The episode marks a significant emotional journey for Buffy as she has cast off her slayer identity along with her friends in Sunnydale. In the episode, Buffy - living a secluded life in a different city from her previous life - helps some unknown strangers find their lost loved ones. Meanwhile, Buffy has to decide whether she is ready to find herself again. This episode forms part of a larger study of personal and alternate identities which characterises all seven seasons of the show.

== Plot ==
Due to her expulsion from school, the deaths of her lover Angel and friend and fellow Slayer Kendra Young, being accused of murder in the latter's death, and being kicked out by her mother, Joyce, Buffy has left Sunnydale and moved to Los Angeles where she works as a diner waitress under her middle name, "Anne". In the diner, Buffy serves Lily and Rickie, a young couple living on the streets, who have just gotten a complementary set of distinctive tattoos. As Buffy walks the street a homeless woman is muttering she is "no one." Later that evening, Lily approaches Buffy and reveals that she remembers her from Sunnydale and a time when Lily was known as "Chanterelle". As they talk, a man bumps through and mutters that he is no one as he walks out into traffic and is nearly hit by a car, saved only by Buffy's quick response. Buffy encounters a man named Ken, who comments on her "lost" state and offers to befriend her.

The next day Lily tells Buffy that Rickie has disappeared. Buffy reluctantly agrees to help find him. In her search, she finds the corpse of an elderly homeless man with Rickie's tattoo. Buffy reports her findings to Lily, who does not believe that the body could be Rickie's. On the street Lily meets Ken, who claims to know Rickie, so she eagerly goes with him. Buffy interrogates a blood bank worker who has been acting suspiciously, and learns that the woman has been giving Ken the names of healthy homeless people who come in to donate blood.

Back in Sunnydale, Willow, Xander and Oz struggle to cover for Buffy in her Slayer duties, and reluctantly resort to using Cordelia as bait in their next stakeout mission. After returning from an unsuccessful lead on Buffy's location in Oakland, Giles visits Joyce, who is now suffering from agoraphobia after learning of Buffy's Slayer life. Joyce blames Giles for taking her daughter away from her.

Meanwhile, Ken has prepared a hesitant Lily for a "cleansing", which entails stepping into a bath of black oil in the floor. At the door, Buffy attempts to pass herself off as a sinner wanting a new chance, but ends up kicking her way into the building in time to see Lily dragged into the pool. Buffy and Ken wrestle and they both fall in, coming out below in a huge factory. Ken's human mask falls off, revealing him to be a demon. Buffy and Lily are now amongst many other slave laborers of varying ages. Ken tells Buffy and Lily that they are in a hell dimension where time passes very quickly: a hundred years there equals only one day in Los Angeles. Since he only picks people who no one will miss, they will have worked themselves to a used-up death of old age without anyone noticing their absence. He tells Lily that Rickie remembered her, even after he had forgotten his own name. Lily resigns herself to ending up in hell, and accepts her fate passively.

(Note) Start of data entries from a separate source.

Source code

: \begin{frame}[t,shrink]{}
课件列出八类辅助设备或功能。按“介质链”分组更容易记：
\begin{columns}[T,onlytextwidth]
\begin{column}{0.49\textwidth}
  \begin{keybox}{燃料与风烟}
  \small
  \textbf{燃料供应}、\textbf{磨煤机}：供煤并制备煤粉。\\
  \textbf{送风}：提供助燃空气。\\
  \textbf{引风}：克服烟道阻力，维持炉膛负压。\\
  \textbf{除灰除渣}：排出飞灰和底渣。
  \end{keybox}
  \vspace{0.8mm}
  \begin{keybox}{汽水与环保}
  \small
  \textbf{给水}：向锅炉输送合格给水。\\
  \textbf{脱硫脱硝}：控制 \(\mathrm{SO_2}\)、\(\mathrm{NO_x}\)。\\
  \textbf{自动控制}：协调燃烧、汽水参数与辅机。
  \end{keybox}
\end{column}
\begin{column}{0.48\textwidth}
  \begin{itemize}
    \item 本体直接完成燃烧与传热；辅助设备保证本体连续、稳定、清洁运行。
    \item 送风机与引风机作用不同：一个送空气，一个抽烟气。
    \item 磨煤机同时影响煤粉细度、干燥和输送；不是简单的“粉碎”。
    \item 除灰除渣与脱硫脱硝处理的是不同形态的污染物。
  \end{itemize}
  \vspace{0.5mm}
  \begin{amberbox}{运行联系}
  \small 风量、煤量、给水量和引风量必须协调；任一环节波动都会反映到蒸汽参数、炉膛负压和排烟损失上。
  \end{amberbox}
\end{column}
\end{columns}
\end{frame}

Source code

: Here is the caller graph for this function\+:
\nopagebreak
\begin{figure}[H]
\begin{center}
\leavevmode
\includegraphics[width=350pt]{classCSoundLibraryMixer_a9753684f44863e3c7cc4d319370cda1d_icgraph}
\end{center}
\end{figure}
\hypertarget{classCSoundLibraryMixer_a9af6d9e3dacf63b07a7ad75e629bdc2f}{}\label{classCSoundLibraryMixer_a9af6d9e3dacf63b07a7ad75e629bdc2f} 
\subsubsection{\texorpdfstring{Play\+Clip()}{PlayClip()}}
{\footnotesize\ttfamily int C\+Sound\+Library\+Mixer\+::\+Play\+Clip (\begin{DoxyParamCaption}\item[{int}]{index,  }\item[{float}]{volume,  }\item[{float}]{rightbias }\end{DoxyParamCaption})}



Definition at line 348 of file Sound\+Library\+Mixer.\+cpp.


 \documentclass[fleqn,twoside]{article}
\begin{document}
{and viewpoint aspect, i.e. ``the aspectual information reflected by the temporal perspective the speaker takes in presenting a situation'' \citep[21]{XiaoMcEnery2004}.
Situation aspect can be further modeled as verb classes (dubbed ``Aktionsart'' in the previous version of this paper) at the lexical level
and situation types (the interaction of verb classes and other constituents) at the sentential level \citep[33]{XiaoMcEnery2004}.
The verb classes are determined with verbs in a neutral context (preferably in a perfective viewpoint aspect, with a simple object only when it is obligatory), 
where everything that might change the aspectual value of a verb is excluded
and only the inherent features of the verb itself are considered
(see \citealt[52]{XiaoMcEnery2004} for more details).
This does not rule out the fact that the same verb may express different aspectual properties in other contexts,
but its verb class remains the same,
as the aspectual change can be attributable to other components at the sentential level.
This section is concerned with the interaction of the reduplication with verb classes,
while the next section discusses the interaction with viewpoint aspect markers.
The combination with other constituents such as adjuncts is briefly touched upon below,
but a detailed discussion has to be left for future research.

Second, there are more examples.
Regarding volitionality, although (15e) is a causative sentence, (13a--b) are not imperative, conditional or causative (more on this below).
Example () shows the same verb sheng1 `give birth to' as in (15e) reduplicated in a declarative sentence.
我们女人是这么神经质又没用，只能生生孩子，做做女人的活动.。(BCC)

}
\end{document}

Ken lines the captives up and each one is asked, "Who are you?" and then bludgeoned unless they deny their existence. When it is Buffy's turn, she says her name with pride and a battle ensues until Ken threatens Lily at knifepoint. Ken delivers a speech, but Lily pushes him off the ledge onto a concrete floor. Lily then leads the captives back up through the pool as Buffy dispatches Ken. Once all of the humans are out of the demonic dimension, the pool gateway closes.

Back in her apartment, Buffy packs her bag, ready to return to Sunnydale. She gives Lily her "Anne" identity. On her arrival back at the family home, Buffy is embraced by her relieved mother.

==Themes==
Essayist Emily (last name not given) of the site InsectReflection.com analyzes the issues of self-blame and living in hell ("Anne even works in a diner called 'Helen's Kitchen'"), shows how Willow is stepping up to be a natural leader (while Cordelia, heretofore clique leader, flounders a bit), and discusses Lily through a queer reading.

The website Pop Matters examines Lily (later calling herself Anne Steele):

Anne is an intriguing character because, although she is tangentially touched by the supernatural occurrences that are regular events on both programs, she maintains her identity as a "regular" individual throughout. This ability to live a normal life (despite her first-hand knowledge of the existence of vampires, demons, and zombies) demonstrates her strength of character and also allows the writers to explore the elements of an important psychological concept outside the supernatural realm that permeates the series, the concept of identity formation. Naturally, all of the characters on both programs have strong identities that form as the shows progress, but Anne is different in that, while many of the other characters develop identities that are very much determined by their experiences with the supernatural, Anne’s identity develops outside the supernatural realm (the way the identities of those young people watching the show develop).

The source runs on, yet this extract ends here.